Reproduce the data exactly as given, except for any images.

=== Records to use ===

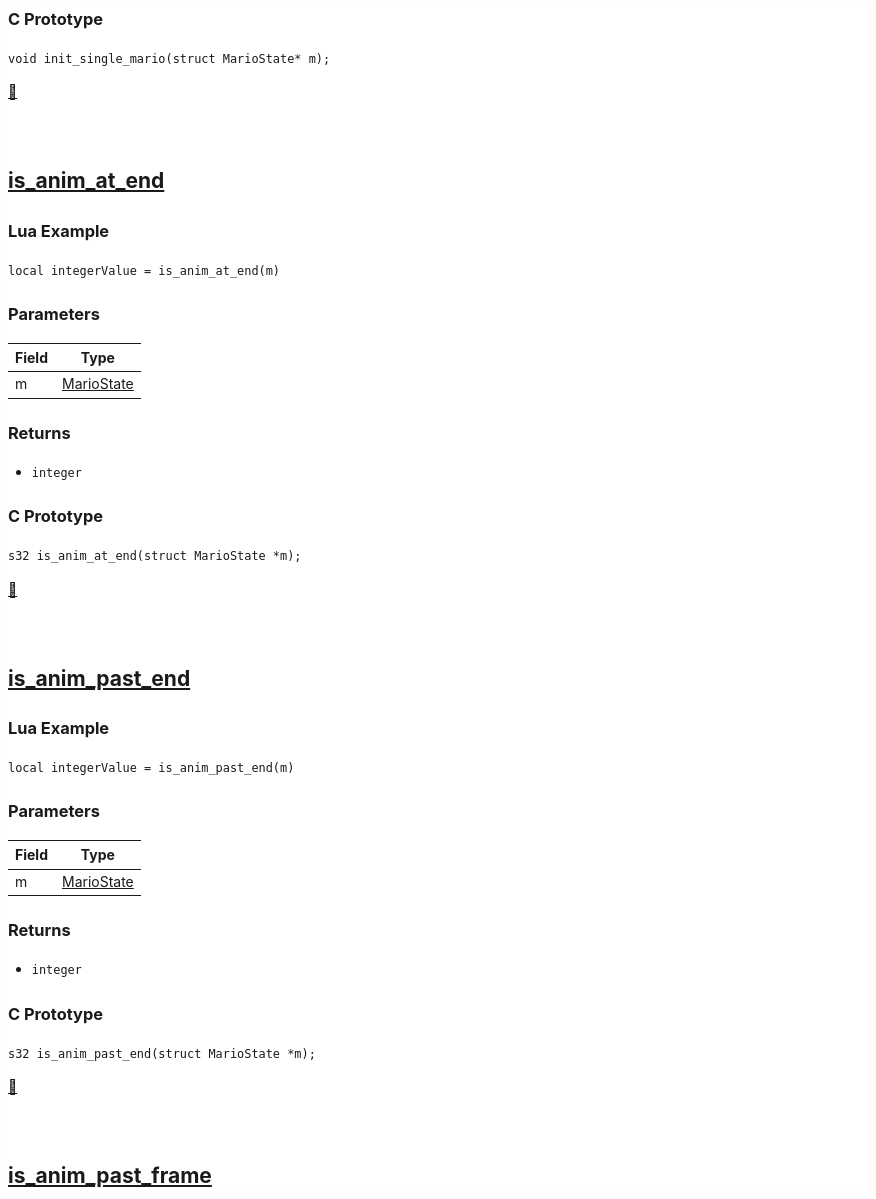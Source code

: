 ### C Prototype
`void init_single_mario(struct MarioState* m);`

[:arrow_up_small:](#)

<br />

## [is_anim_at_end](#is_anim_at_end)

### Lua Example
`local integerValue = is_anim_at_end(m)`

### Parameters
| Field | Type |
| ----- | ---- |
| m | [MarioState](structs.md#MarioState) |

### Returns
- `integer`

### C Prototype
`s32 is_anim_at_end(struct MarioState *m);`

[:arrow_up_small:](#)

<br />

## [is_anim_past_end](#is_anim_past_end)

### Lua Example
`local integerValue = is_anim_past_end(m)`

### Parameters
| Field | Type |
| ----- | ---- |
| m | [MarioState](structs.md#MarioState) |

### Returns
- `integer`

### C Prototype
`s32 is_anim_past_end(struct MarioState *m);`

[:arrow_up_small:](#)

<br />

## [is_anim_past_frame](#is_anim_past_frame)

===

▶ _Finished exercise_
Source code

: ### C Prototype
`void init_single_mario(struct MarioState* m);`

[:arrow_up_small:](#)

<br />

## [is_anim_at_end](#is_anim_at_end)

### Lua Example
`local integerValue = is_anim_at_end(m)`

### Parameters
| Field | Type |
| ----- | ---- |
| m | [MarioState](structs.md#MarioState) |

### Returns
- `integer`

### C Prototype
`s32 is_anim_at_end(struct MarioState *m);`

[:arrow_up_small:](#)

<br />

## [is_anim_past_end](#is_anim_past_end)

### Lua Example
`local integerValue = is_anim_past_end(m)`

### Parameters
| Field | Type |
| ----- | ---- |
| m | [MarioState](structs.md#MarioState) |

### Returns
- `integer`

### C Prototype
`s32 is_anim_past_end(struct MarioState *m);`

[:arrow_up_small:](#)

<br />

## [is_anim_past_frame](#is_anim_past_frame)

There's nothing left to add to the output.